Vision Statement: A vision is a broad statement of the desired outcome for a target community or audience.
Goals: Goals refine a vision down into its component parts and further define the desired outcome in a number of categories.
Indicators and Targets: Indicators are trend statistics that help track progress toward goals and assess the impact of actions.
Greenhouse Gas Emissions Reduction Targets: The reduction target is the specific GHG emissions reduction goal that your local government and community aim to achieve by a designated year.
Sustainability Action Plan vs. Municipal Master Plan: Actions under the umbrella of the Sustainability Action Plan address a broad community planning process separate from the municipal Master Plan.
WVSC staff will provide workshops, training, and networking resources to communities to guide them through the implementation process outlined in the Sustainability Action Plan. WVSC staff will support the community in coordinating how each action will be implemented by tracking the time frame, costs, and roles and responsibilities.
Implementation: WVSC staff will provide workshops and trainings to communities to guide them to implement the Sustainability Action Plan.
Monitoring and Evaluation
Tools and resources will be used to track water and energy conservation, waste management, pollution prevention, and financial savings throughout the process. Implementation progress and success factors will continually be monitored and evaluated by WVSC staff and the community.
Monitoring: Monitoring provides constant feedback on the progress of a project, the problems it is facing, and the efficiency with which it is being implemented.
Evaluation: Evaluation studies the outcome of a project with the aim of informing the design of future projects.
Communities will improve upon their existing Sustainability Action Plans based on the analyses of results. Even when the initial Sustainability Action Plan is successful, this last step ensures that communities will continue to incorporate new ideas to realize a continual improvement process.
Additional Definitions of WVSC Step-By-Step Process
Sustainability Team is a group of local residents and community leaders that come together to focus on community sustainability. They are a neutral, unbiased group of volunteers representing homeowners, business, industry, civic organizations, and local government. Sustainability Teams are organized to give the community a voice on sustainability issues, help to guide the WVSC process, and eventually assume the entire scope of the WVSC process by engaging the local community in actions to promote environmental, economic, and social well-being.
Outreach and education materials include displays, posters, brochures, and fact sheets with conservation information to help community Sustainability Teams engage and inform community residents. Conservation Starter Kits include compact fluorescent lamps (CFL’s), low-flow aerators, and reusable shopping/carrying bags to help community residents start saving energy and water, and reducing waste.
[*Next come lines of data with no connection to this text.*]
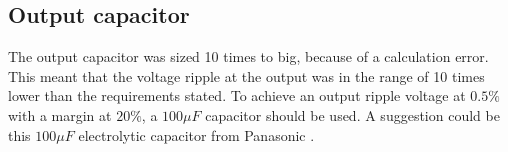 \subsection{Output capacitor} \label{output_cap_discussion}	
The output capacitor was sized 10 times to big, because of a calculation error. This meant that the voltage ripple at the output was in the range of 10 times lower than the requirements stated. To achieve an output ripple voltage at $0.5\%$ with a margin at $20\%$, a $100\mu F$ capacitor should be used. A suggestion could be this $100 \mu F$ electrolytic capacitor from Panasonic \cite{new_out_cap_datasheet}.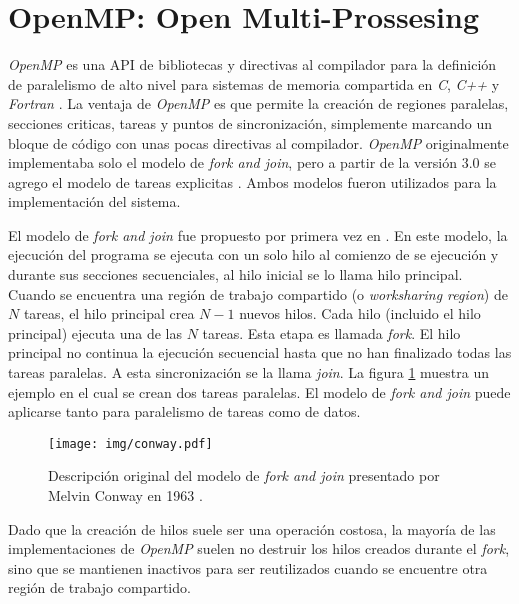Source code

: 
\section{OpenMP: Open Multi-Prossesing}

\emph{OpenMP} es una API de bibliotecas y directivas al compilador para la
definición de paralelismo de alto nivel para sistemas de memoria compartida en
\emph{C}, \emph{C++} y \emph{Fortran} \cite{ompWeb}. La ventaja de \emph{OpenMP}
es que permite la creación de regiones paralelas, secciones criticas, tareas y
puntos de sincronización, simplemente marcando un bloque de código con unas
pocas directivas al compilador. \emph{OpenMP} originalmente implementaba solo el
modelo de \emph{fork and join}, pero a partir de la versión $3.0$ se agrego el
modelo de tareas explicitas \cite{openmp08}. Ambos modelos fueron utilizados para
la implementación del sistema.

El modelo de \emph{fork and join} fue propuesto por primera vez en
\cite{conway1963}. En este modelo, la ejecución del programa se ejecuta con un
solo hilo al comienzo de se ejecución y durante sus secciones secuenciales, al
hilo inicial se lo llama hilo principal. Cuando se encuentra una región de
trabajo compartido (o \emph{worksharing region}) de $N$ tareas, el hilo
principal crea $N-1$ nuevos hilos. Cada hilo (incluido el hilo principal)
ejecuta una de las $N$ tareas. Esta etapa es llamada \emph{fork}. El hilo
principal no continua la ejecución secuencial hasta que no han finalizado todas
las tareas paralelas. A esta sincronización se la llama \emph{join}. La figura
\ref{conway} muestra un ejemplo en el cual se crean dos tareas paralelas. El
modelo de \emph{fork and join} puede aplicarse tanto para paralelismo de tareas
como de datos. 

\begin{figure}[!h]

	\centering

	\texttt{[image: img/conway.pdf]}

	\caption{Descripción original del modelo de \emph{fork and join}
	presentado por Melvin Conway en 1963 \cite{conway1963}.}

	\label{conway}

\end{figure}

Dado que la creación de hilos suele ser una operación costosa, la mayoría de las
implementaciones de \emph{OpenMP} suelen no destruir los hilos creados durante
el \emph{fork}, sino que se mantienen inactivos para ser reutilizados cuando se
encuentre otra región de trabajo compartido.

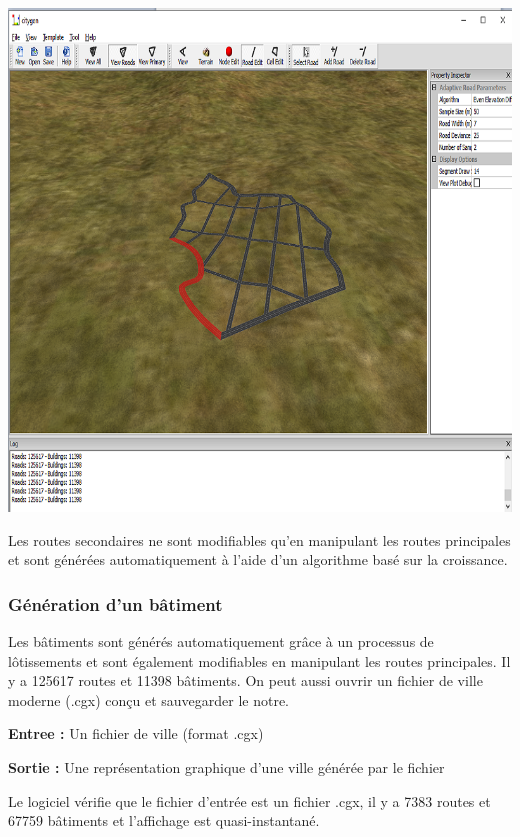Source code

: \begin{center}
\includegraphics[height = 5 cm]{images/figure3.png}\\
\end{center}
Les routes secondaires ne sont modifiables qu'en manipulant les routes principales et sont générées automatiquement à l'aide d'un algorithme basé sur la croissance.

\subsubsection{\textbf{Génération d'un bâtiment}}

Les bâtiments sont générés automatiquement grâce à un processus de lôtissements et sont également modifiables en manipulant les routes principales.
Il y a 125617 routes et 11398 bâtiments.
\newline
On peut aussi ouvrir un fichier de ville moderne (.cgx) conçu et sauvegarder le notre.

\textbf{\tab Entree : } Un fichier de ville (format .cgx)

\textbf{\tab Sortie : } Une représentation graphique d'une ville générée par le fichier
    
    
    \tab Le logiciel vérifie que le fichier d'entrée est un fichier .cgx, il y a 7383 routes et 67759 bâtiments et l'affichage est quasi-instantané.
Assessment of the Community
WVSC staff will support a communities’ Sustainability Team to lead a sustainability assessment and greenhouse gas (GHG) emissions inventory project. WVSC staff and the Sustainability Team will conduct the sustainability assessment by determining how to apply the “Nine Opportunities for Sustainability” to the community.
A local government needs to first research and assess environmental, economic, and social equity challenges within the jurisdiction, and the programs in place to address these issues. The sustainability assessment includes a greenhouse gas emissions inventory and forecast for local government operations and the community as a whole and takes into account other key sustainability indicators. The assessment is used to gather baseline data and to identify the challenges to be addressed in the plan.
Similar to an energy audit before retrofitting a building, the GHG emissions analysis lets a community know what activities are causing GHG emissions and the quantity each of these activities is contributing, both now and in the future. In examining the GHG emissions baseline and forecast, a community gains some of the information needed for choosing strategic actions and designing an effective GHG emissions reduction plan.
The baseline emissions inventory consists of two separate analyses – one evaluating activities in the residential, commercial, industrial, transportation, and waste sectors in a community, and the other focused on local government buildings, fleet vehicles, and operations. This baseline identifies how many tons of GHG emissions come from each of these sectors.
Community visioning is the process by which a community envisions the future it wants through meaningful public participation. Community engagement helps to distill the values and priorities that will contribute to a sustainable future. Visioning initiatives are the inspirational starting point for a comprehensive sustainability planning process. The visioning process evaluates the community as it currently exists, identifies what is valued in the community, and encourages stakeholders to imagine where they would like the community to be in ten or twenty years. This shared vision creates the basis for developing goals and completing actions that move the community toward an ideal, sustainable community. Typically the community vision will be used to guide personal behaviors, government decisions, and the establishment of community plans and programs. It is essential to develop indicators and targets to track progress toward each goal, as well as targets for achievement.
Develop a Plan
A Sustainability Action Plan is a documented framework which ties together a community’s vision, goals, strategies, implementation plans – including actions and targets - and indicators for improving sustainability.
The Sustainability Action Plan is a description of the actions – policies, programs, and projects – a local government and community will take to apply the “Nine Opportunities for Sustainability” and meet its GHG reduction target. The Action Plan does not need to be a long document and it can be incorporated into another plan or document a local government is preparing such as an air quality improvement plan, master plan, or general plan. In addition to listing actions to be implemented, the plan should also discuss how each action will be implemented via a timeline, financing, and assignment of responsibility to departments, staff, or community residents.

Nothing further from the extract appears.